Fortunately, “The Osborn Identity” is about as entertaining of a story (through its first two chapters) as we’ve gotten in recent years in Amazing Spider-Man. It’s not that there’s anything all that revelatory about it, but the lack of new for newness sake is exactly why it’s so compelling. ASM #26 demonstrates how when Slott and his artistic collaborators “play the hits,” they can take any status quo, whether it involves clones or Peter Parker being a billionaire, and make it work in a way that makes the whole thing feel fresh and exciting. Seemingly one of the biggest struggles with the whole “Parker Industries” motif since ASM vol. 4 launched two Octobers ago was putting Peter in a very unusual and foreign situation (aka, transforming a lifelong loser based in the “friendly neighborhood” of New York City and making him a jet-setting billionaire) and still crafting Spider-Man comics that felt “true” to the character (and weren’t just Iron Man redux).
With ASM #26, there’s still something inherently off-putting about watching Spider-Man fighting evil giant robots in international locales, though Immonen’s artistic brilliance, brings such life and dynamism to these sequences, that if softens the blow for even the crustiest old cynic inside of me. But beyond geography, “The Osborn Identity” has leveraged Peter’s new situation quite well in that it provides the character the resources and platform to really zero in on some of his most troublesome characteristics in a fashion that elevates the drama to a fever pitch. Putting aside all of Marvel’s recent attempts to rewrite history (like New Avengers and FF), Spider-Man has always been a hero that’s at best working at odds with the rest of the world’s superhero population. And even when he’s teaming up with someone, like Silver Sable in this issue, it’s traditionally depicted as being a fraught partnership on the cusp of breaking.
Regardless of the lack of a “red line,” ASM #26 does establish that Peter feels inherently responsible for whatever Osborn does next, meaning he can’t just stop what he’s doing and suddenly go “by the book.” Sure, the character turn for Nick Fury Jr. and S.H.I.E.L.D. does seem a bit extreme and melodramatic, but it’s also refreshing to see Spider-Man rebuff the Marvel U’s premiere spy outfit all in the name of doing what he personally believes is right and true.
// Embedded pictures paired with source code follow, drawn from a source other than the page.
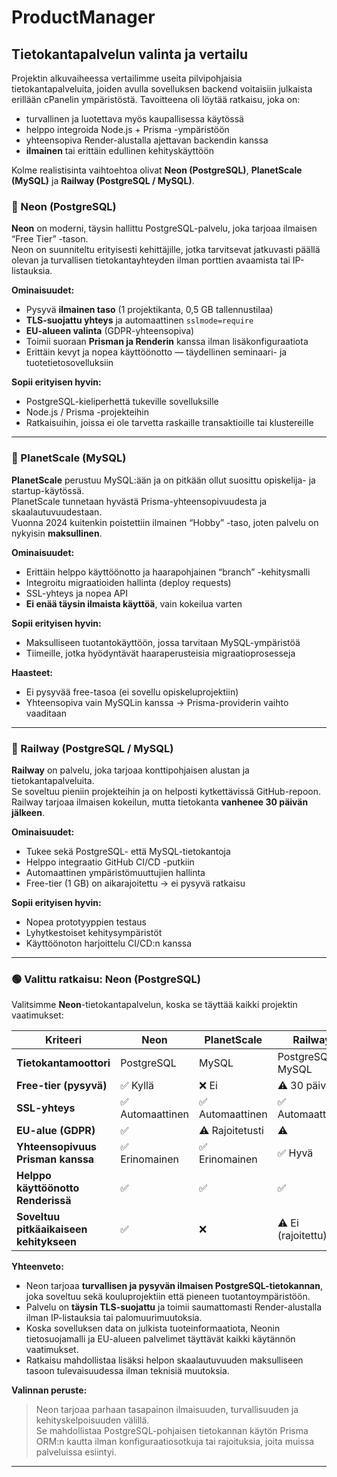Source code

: # ProductManager

## Tietokantapalvelun valinta ja vertailu

Projektin alkuvaiheessa vertailimme useita pilvipohjaisia tietokantapalveluita, joiden avulla sovelluksen backend voitaisiin julkaista erillään cPanelin ympäristöstä. Tavoitteena oli löytää ratkaisu, joka on:

- turvallinen ja luotettava myös kaupallisessa käytössä  
- helppo integroida Node.js + Prisma -ympäristöön  
- yhteensopiva Render-alustalla ajettavan backendin kanssa  
- **ilmainen** tai erittäin edullinen kehityskäyttöön  

Kolme realistisinta vaihtoehtoa olivat **Neon (PostgreSQL)**, **PlanetScale (MySQL)** ja **Railway (PostgreSQL / MySQL)**.  

### 🔹 Neon (PostgreSQL)

**Neon** on moderni, täysin hallittu PostgreSQL-palvelu, joka tarjoaa ilmaisen “Free Tier” -tason.  
Neon on suunniteltu erityisesti kehittäjille, jotka tarvitsevat jatkuvasti päällä olevan ja turvallisen tietokantayhteyden ilman porttien avaamista tai IP-listauksia.

**Ominaisuudet:**
- Pysyvä **ilmainen taso** (1 projektikanta, 0,5 GB tallennustilaa)
- **TLS-suojattu yhteys** ja automaattinen `sslmode=require`
- **EU-alueen valinta** (GDPR-yhteensopiva)
- Toimii suoraan **Prisman ja Renderin** kanssa ilman lisäkonfiguraatiota
- Erittäin kevyt ja nopea käyttöönotto — täydellinen seminaari- ja tuotetietosovelluksiin

**Sopii erityisen hyvin:**
- PostgreSQL-kieliperhettä tukeville sovelluksille
- Node.js / Prisma -projekteihin
- Ratkaisuihin, joissa ei ole tarvetta raskaille transaktioille tai klustereille

---

### 🔹 PlanetScale (MySQL)

**PlanetScale** perustuu MySQL:ään ja on pitkään ollut suosittu opiskelija- ja startup-käytössä.  
PlanetScale tunnetaan hyvästä Prisma-yhteensopivuudesta ja skaalautuvuudestaan.  
Vuonna 2024 kuitenkin poistettiin ilmainen “Hobby” -taso, joten palvelu on nykyisin **maksullinen**.

**Ominaisuudet:**
- Erittäin helppo käyttöönotto ja haarapohjainen “branch” -kehitysmalli
- Integroitu migraatioiden hallinta (deploy requests)
- SSL-yhteys ja nopea API
- **Ei enää täysin ilmaista käyttöä**, vain kokeilua varten

**Sopii erityisen hyvin:**
- Maksulliseen tuotantokäyttöön, jossa tarvitaan MySQL-ympäristöä
- Tiimeille, jotka hyödyntävät haaraperusteisia migraatioprosesseja

**Haasteet:**
- Ei pysyvää free-tasoa (ei sovellu opiskeluprojektiin)
- Yhteensopiva vain MySQLin kanssa → Prisma-providerin vaihto vaaditaan

---

### 🔹 Railway (PostgreSQL / MySQL)

**Railway** on palvelu, joka tarjoaa konttipohjaisen alustan ja tietokantapalveluita.  
Se soveltuu pieniin projekteihin ja on helposti kytkettävissä GitHub-repoon.  
Railway tarjoaa ilmaisen kokeilun, mutta tietokanta **vanhenee 30 päivän jälkeen**.

**Ominaisuudet:**
- Tukee sekä PostgreSQL- että MySQL-tietokantoja
- Helppo integraatio GitHub CI/CD -putkiin
- Automaattinen ympäristömuuttujien hallinta
- Free-tier (1 GB) on aikarajoitettu → ei pysyvä ratkaisu

**Sopii erityisen hyvin:**
- Nopea prototyyppien testaus
- Lyhytkestoiset kehitysympäristöt
- Käyttöönoton harjoittelu CI/CD:n kanssa

---

### 🟢 Valittu ratkaisu: **Neon (PostgreSQL)**

Valitsimme **Neon**-tietokantapalvelun, koska se täyttää kaikki projektin vaatimukset:

| Kriteeri | Neon | PlanetScale | Railway |
|-----------|-------|--------------|----------|
| **Tietokantamoottori** | PostgreSQL | MySQL | PostgreSQL / MySQL |
| **Free-tier (pysyvä)** | ✅ Kyllä | ❌ Ei | ⚠️ 30 päivää |
| **SSL-yhteys** | ✅ Automaattinen | ✅ Automaattinen | ✅ Automaattinen |
| **EU-alue (GDPR)** | ✅ | ⚠️ Rajoitetusti | ⚠️ |
| **Yhteensopivuus Prisman kanssa** | ✅ Erinomainen | ✅ Erinomainen | ✅ Hyvä |
| **Helppo käyttöönotto Renderissä** | ✅ | ✅ | ✅ |
| **Soveltuu pitkäaikaiseen kehitykseen** | ✅ | ❌ | ⚠️ Ei (rajoitettu) |

**Yhteenveto:**
- Neon tarjoaa **turvallisen ja pysyvän ilmaisen PostgreSQL-tietokannan**, joka soveltuu sekä kouluprojektiin että pieneen tuotantoympäristöön.  
- Palvelu on **täysin TLS-suojattu** ja toimii saumattomasti Render-alustalla ilman IP-listauksia tai palomuurimuutoksia.  
- Koska sovelluksen data on julkista tuoteinformaatiota, Neonin tietosuojamalli ja EU-alueen palvelimet täyttävät kaikki käytännön vaatimukset.  
- Ratkaisu mahdollistaa lisäksi helpon skaalautuvuuden maksulliseen tasoon tulevaisuudessa ilman teknisiä muutoksia.

**Valinnan peruste:**  
> Neon tarjoaa parhaan tasapainon ilmaisuuden, turvallisuuden ja kehityskelpoisuuden välillä.  
> Se mahdollistaa PostgreSQL-pohjaisen tietokannan käytön Prisma ORM:n kautta ilman konfiguraatiosotkuja tai rajoituksia, joita muissa palveluissa esiintyi.

---
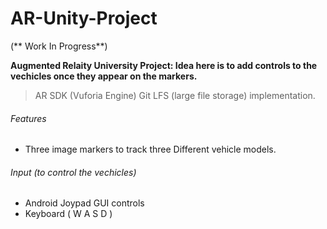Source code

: # AR-Unity-Project 
(** Work In Progress**)

**Augmented Relaity University Project: Idea here is to add controls to the vechicles once they appear on the markers.**

> AR SDK (Vuforia Engine)
> Git LFS (large file storage) implementation. 

###### Features
- Three image markers to track three Different vehicle models.


###### Input (to control the vechicles)
- Android Joypad GUI controls
- Keyboard ( W A S D )
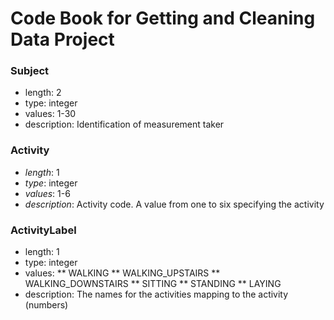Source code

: Code Book for Getting and Cleaning Data Project
====================

### Subject
* length: 2
* type: integer
* values: 1-30
* description: Identification of measurement taker

### Activity
* _length_: 1
* _type_: integer
* _values_: 1-6
* _description_: Activity code. A value from one to six specifying the activity

### ActivityLabel
* length: 1
* type: integer
* values:
** WALKING
** WALKING_UPSTAIRS
** WALKING_DOWNSTAIRS
** SITTING
** STANDING
** LAYING
* description: The names for the activities mapping to the activity (numbers)

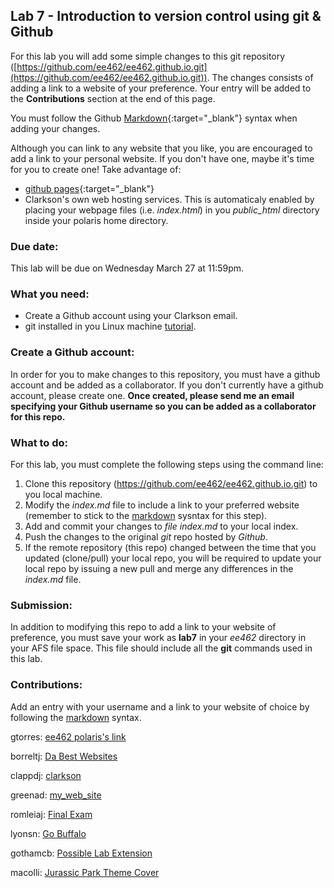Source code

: <!-- # Hello World of EE462 -->
<!-- This is your proof of submission to lab 7 -->



## Lab 7 - Introduction to version control using git & Github
For this lab you will add some simple changes to this git repository ([https://github.com/ee462/ee462.github.io.git](https://github.com/ee462/ee462.github.io.git)).
The changes consists of adding a link to a website of your preference. Your entry will be added to the **Contributions** section at the end of this page.

You must follow the Github [Markdown](https://guides.github.com/features/mastering-markdown/){:target="_blank"} syntax when adding your changes.

Although you can link to any website that you like, you are encouraged to add a link to your personal website. If you don't have one, maybe it's time for you to create one! Take advantage of: 
* [github pages](https://pages.github.com/){:target="_blank"}
* Clarkson's own web hosting services. This is automaticaly enabled by placing your webpage files (i.e. _index.html_) in you *public_html* directory inside your polaris home directory.

### Due date:
This lab will be due on Wednesday March 27 at 11:59pm.

### What you need:
* Create a Github account using your Clarkson email.
* git installed in you Linux machine [tutorial](https://git-scm.com/book/en/v2/Getting-Started-Installing-Git).

### Create a Github account:
In order for you to make changes to this repository, you must have a github account and be added as a collaborator. If you don't currently have a github account, please create one.
**Once created, please send me an email specifying your Github username so you can be added as a collaborator for this repo.** 

### What to do:
For this lab, you must complete the following steps using the command line:
1. Clone this repository (https://github.com/ee462/ee462.github.io.git) to you local machine.
2. Modify the *index.md* file to include a link to your preferred website (remember to stick to the [markdown](https://guides.github.com/features/mastering-markdown/) sysntax for this step).
3. Add and commit your changes to *file index.md* to your local index.
4. Push the changes to the original *git* repo hosted by *Github*.
5. If the remote repository (this repo) changed between the time that you updated (clone/pull) your local repo, you will be required to update your local repo by issuing a new pull and merge any differences in the _index.md_ file.

### Submission:
In addition to modifying this repo to add a link to your website of preference, you must save your work as **lab7** in your _ee462_ directory in your AFS file space. This file should include all the **git** commands used in this lab.


### Contributions:
Add an entry with your username and a link to your website of choice by following the [markdown](https://guides.github.com/features/mastering-markdown/) syntax.

gtorres: [ee462 polaris's link](https://people.clarkson.edu/~ee462) 

borreltj: [Da Best Websites](https://people.clarkson.edu/~borreltj) 

clappdj: [clarkson](https://clarkson.edu)

greenad: [my_web_site](https://people.clarkson.edu/~greenad/)

romleiaj: [Final Exam](https://www.youtube.com/watch?v=oHg5SJYRHA0)

lyonsn: [Go Buffalo](https://www.barstoolsports.com/draft_josh_allen/)
 
gothamcb: [Possible Lab Extension](https://www.youtube.com/watch?v=y6120QOlsfU)

macolli: [Jurassic Park Theme Cover](https://youtu.be/GI_P3UtZXAA)
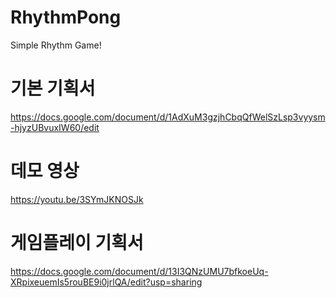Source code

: # RhythmPong
Simple Rhythm Game!

# 기본 기획서
https://docs.google.com/document/d/1AdXuM3gzjhCbqQfWelSzLsp3vyysm-hjyzUBvuxIW60/edit
# 데모 영상
https://youtu.be/3SYmJKNOSJk
# 게임플레이 기획서
https://docs.google.com/document/d/13I3QNzUMU7bfkoeUq-XRpixeuemIs5rouBE9i0jrlQA/edit?usp=sharing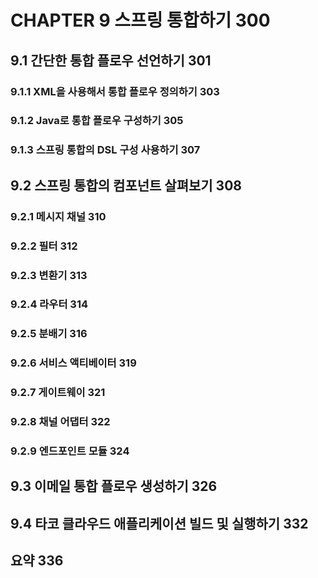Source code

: # CHAPTER 9 스프링 통합하기 300

## 9.1 간단한 통합 플로우 선언하기 301

### 9.1.1 XML을 사용해서 통합 플로우 정의하기 303

### 9.1.2 Java로 통합 플로우 구성하기 305

### 9.1.3 스프링 통합의 DSL 구성 사용하기 307

## 9.2 스프링 통합의 컴포넌트 살펴보기 308

### 9.2.1 메시지 채널 310

### 9.2.2 필터 312

### 9.2.3 변환기 313

### 9.2.4 라우터 314

### 9.2.5 분배기 316

### 9.2.6 서비스 액티베이터 319

### 9.2.7 게이트웨이 321

### 9.2.8 채널 어댑터 322

### 9.2.9 엔드포인트 모듈 324

## 9.3 이메일 통합 플로우 생성하기 326

## 9.4 타코 클라우드 애플리케이션 빌드 및 실행하기 332

## 요약 336
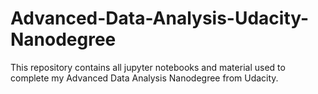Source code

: # Advanced-Data-Analysis-Udacity-Nanodegree
This repository contains all jupyter notebooks and material used to complete my Advanced Data Analysis Nanodegree from Udacity.
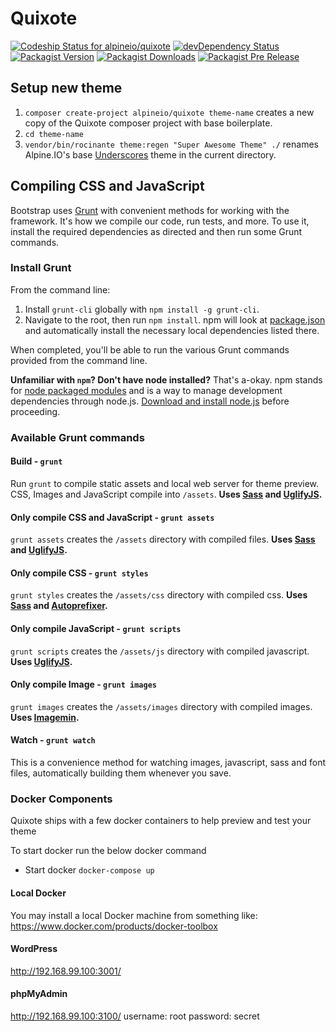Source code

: # Quixote
[![Codeship Status for alpineio/quixote](https://img.shields.io/codeship/e1da8dd0-a856-0133-6083-4ae619b9c646.svg)](https://codeship.com/projects/130619)
[![devDependency Status](https://img.shields.io/david/dev/alpineio/quixote.svg)](https://david-dm.org/alpineio/quixote#info=devDependencies)
[![Packagist Version](https://img.shields.io/packagist/v/alpineio/quixote.svg)](https://packagist.org/packages/alpineio/quixote)
[![Packagist Downloads](https://img.shields.io/packagist/dt/alpineio/quixote.svg)](https://packagist.org/packages/alpineio/quixote)
[![Packagist Pre Release](https://img.shields.io/packagist/vpre/alpineio/quixote.svg)](https://packagist.org/packages/alpineio/quixote)


## Setup new theme

1. `composer create-project alpineio/quixote theme-name` creates a new copy of the Quixote composer project with base boilerplate.
2. `cd theme-name`
3. `vendor/bin/rocinante theme:regen "Super Awesome Theme" ./` renames Alpine.IO's base [Underscores](https://github.com/alpineio/underscores) theme in the current directory.

## Compiling CSS and JavaScript

Bootstrap uses [Grunt](http://gruntjs.com/) with convenient methods for working with the framework. It's how we compile our code, run tests, and more. To use it, install the required dependencies as directed and then run some Grunt commands.

### Install Grunt

From the command line:

1. Install `grunt-cli` globally with `npm install -g grunt-cli`.
2. Navigate to the root, then run `npm install`. npm will look at [package.json](https://github.com/alpineio/quixote/blob/master/package.json) and automatically install the necessary local dependencies listed there.

When completed, you'll be able to run the various Grunt commands provided from the command line.

**Unfamiliar with `npm`? Don't have node installed?** That's a-okay. npm stands for [node packaged modules](http://npmjs.org/) and is a way to manage development dependencies through node.js. [Download and install node.js](http://nodejs.org/download/) before proceeding.


### Available Grunt commands

#### Build - `grunt`
Run `grunt` to compile static assets and local web server for theme preview. CSS, Images and JavaScript compile into `/assets`. **Uses [Sass](http://sass-lang.com) and [UglifyJS](http://lisperator.net/uglifyjs/).**

#### Only compile CSS and JavaScript - `grunt assets`
`grunt assets` creates the `/assets` directory with compiled files. **Uses [Sass](http://sass-lang.com/) and [UglifyJS](http://lisperator.net/uglifyjs/).**

#### Only compile CSS - `grunt styles`
`grunt styles` creates the `/assets/css` directory with compiled css. **Uses [Sass](http://sass-lang.com/) and [Autoprefixer](https://github.com/postcss/autoprefixer).**

#### Only compile JavaScript - `grunt scripts`
`grunt scripts` creates the `/assets/js` directory with compiled javascript. **Uses [UglifyJS](http://lisperator.net/uglifyjs/).**

#### Only compile Image - `grunt images`
`grunt images` creates the `/assets/images` directory with compiled images. **Uses [Imagemin](https://github.com/imagemin/imagemin).**

#### Watch - `grunt watch`
This is a convenience method for watching images, javascript, sass and font files, automatically building them whenever you save.


### Docker Components
Quixote ships with a few docker containers to help preview and test your theme

To start docker run the below docker command

* Start docker `docker-compose up`

#### Local Docker

 You may install a local Docker machine from something like: https://www.docker.com/products/docker-toolbox

#### WordPress

http://192.168.99.100:3001/

#### phpMyAdmin

http://192.168.99.100:3100/
username: root
password: secret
His collaboration with Sable, meanwhile, is light on pleasantries, and is instead depicted of being one of mutual gain and convenience (and thereby could seemingly shatter at a moment’s notice).
Then there’s good ol’ Norman Osborn, who even with a new identity every other issue, is still hanging on to that purple and green motif the way I still can’t drop my old Long Island phone exchange (despite moving to NYC more than a decade ago). But more importantly, through just a couple of issues, Osborn has shown more menace than he did throughout Slott’s (more celebrated) Superior Spider-Man run a few years ago. ASM #26 certainly presents a new take on the legendary villain (you could even say Osborn is acting more like a Justin Hammer-esque corporate Iron Man villain), but like most of this issue, the otherwise discordant thematic pieces seem to fall into place when it comes to this this current storyline because there’s still ample familiarity and fun to be found between Slott’s snappy writing and Immonen’s stunning artwork.
There are still some quibbles with its overall characterization, but for the most part, Amazing Spider-Man #26 is a pulsating second chapter of “The Osborn Identity” that uses the “Parker Industries” status quo to its benefit in establishing a new kind of (yet inherently familiar) danger to the world of Spider-Man.